Given the foregoing, I find that Department staff's requested penalty of $44,500 is authorized and appropriate. Such penalty is far below the statutory maximum, see e.g. ECL § 71-2705 ($37,500 per violation and $37,500 for each day violation continues), and below the maximum allowable under the penalty range in the matrix utilized by staff. The penalty was calculated utilizing the lowest penalty amount allowed in the "moderate-moderate" matrix cell from the 1990 Penalty Policy. The calculation did not utilize the most recent RCRA penalty policy and higher penalty matrix figures. The violations were collapsed from two violations to one for purposes of penalty calculation. The calculation did not include any upward adjustment for economic benefit, and was not adjusted for inflation.

IV. Recommendations

Based on the foregoing, I recommend that the Commissioner issue an order:

A. Holding that respondent Hydramec, Inc. violated:

1. 6 NYCRR § 372.2 from 1995 to 2015 by failing to properly characterize its waste; and

2. 6 NYCRR § 371.1(f)(6)(iii)(a) by shipping hazardous waste as non-hazardous waste to a facility not permitted to accept hazardous waste.

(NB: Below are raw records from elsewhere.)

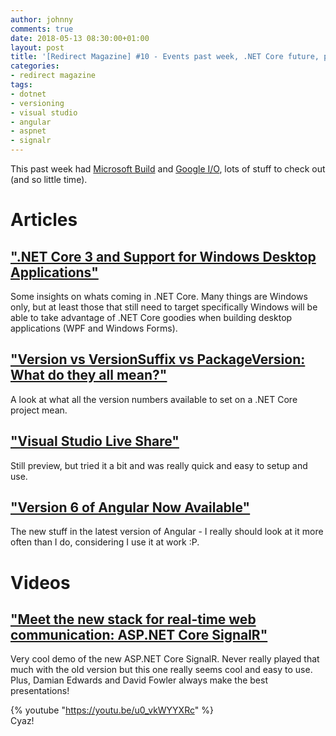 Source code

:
 ```yaml
---
author: johnny
comments: true
date: 2018-05-13 08:30:00+01:00
layout: post
title: '[Redirect Magazine] #10 - Events past week, .NET Core future, project versioning, Visual Studio Live Share, Angular 6 and the new SignalR'
categories:
- redirect magazine
tags:
- dotnet
- versioning
- visual studio
- angular
- aspnet
- signalr
---
```


This past week had [Microsoft Build](https://channel9.msdn.com/Events/Build/2018/) and [Google I/O](https://www.youtube.com/playlist?list=PLOU2XLYxmsIInFRc3M44HUTQc3b_YJ4-Y), lots of stuff to check out (and so little time).
# Articles
## [".NET Core 3 and Support for Windows Desktop Applications"](https://blogs.msdn.microsoft.com/dotnet/2018/05/07/net-core-3-and-support-for-windows-desktop-applications/)
Some insights on whats coming in .NET Core. Many things are Windows only, but at least those that still need to target specifically Windows will be able to take advantage of .NET Core goodies when building desktop applications (WPF and Windows Forms).
<br/>
## ["Version vs VersionSuffix vs PackageVersion: What do they all mean?"](https://andrewlock.net/version-vs-versionsuffix-vs-packageversion-what-do-they-all-mean/)
A look at what all the version numbers available to set on a .NET Core project mean.
<br/>
## ["Visual Studio Live Share"](https://www.visualstudio.com/services/live-share/)
Still preview, but tried it a bit and was really quick and easy to setup and use.
<br/>
## ["Version 6 of Angular Now Available"](https://blog.angular.io/version-6-of-angular-now-available-cc56b0efa7a4)
The new stuff in the latest version of Angular - I really should look at it more often than I do, considering I use it at work :P.
<br/>
# Videos
## ["Meet the new stack for real-time web communication: ASP.NET Core SignalR"](https://youtu.be/u0_vkWYYXRc)
Very cool demo of the new ASP.NET Core SignalR. Never really played that much with the old version but this one really seems cool and easy to use. Plus, Damian Edwards and David Fowler always make the best presentations!

{% youtube "https://youtu.be/u0_vkWYYXRc" %}
<br/>
Cyaz!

B. Directing respondent Hydramec, Inc. to pay a civil penalty in the amount of forty-four thousand five hundred dollars ($44,500).[12]

/s/
D. Scott Bassinson
Administrative Law Judge

Dated: July 19, 2017
Albany, New York

APPENDIX A

Matter of Hydramec, Inc.
DEC Case No. R9-20160425-33
May 3, 2017 - Adjudicatory Hearing

EXHIBITS IN EVIDENCE

Exhibit Description
Staff 1 EPA RCRA Civil Penalty Policy dated October 1990
Staff 2 Penalty Computation Worksheet for RCRA violations, dated March 18, 2016
Staff 3 Affidavit of Personal Service of Russell Calanni, sworn to May 5, 2017
Respondent ("R") 1 Letter from Hydramec to K. Emery dated November 13, 2015
R2 Pace Analytical Laboratory Report dated December 9, 2015
R3 Notice of Violation dated January 22, 2016
R4 Letter from J. Dougherty, Esq. to T. Walsh Esq. dated August 22, 2016, attaching Order on Consent
R5 2014 Tax Form 1120S for Hydramec, Inc.
R6 2015 Tax Form 1120S for Hydramec, Inc.
R7 2016 Tax Form 1120S for Hydramec, Inc.
R8 Financial Statement/Corporation, Hydramec, Inc., verified by Gregg D. Shear, President, on April 28, 2017

[1] Counsel for respondent repeated this concession during his closing argument. See Tr. at 77:5-8 ("We don't dispute that there was a violation here, that there was material improperly classified and improperly sent out").

[2] A list of the exhibits received into evidence is attached hereto as Appendix A. Counsel for staff stated at the hearing that an affidavit of service of the notice of hearing and complaint was being re-signed and notarized that day, but inadvertently failed to offer it into evidence at the hearing, instead emailing it later to respondent's counsel and the undersigned. Respondent did not object to its submission, and I have accepted the affidavit of service into evidence as staff exhibit 3.

[3] I take official notice of the information in the Department of State's website database pursuant to 6 NYCRR § 622.11(a)(5).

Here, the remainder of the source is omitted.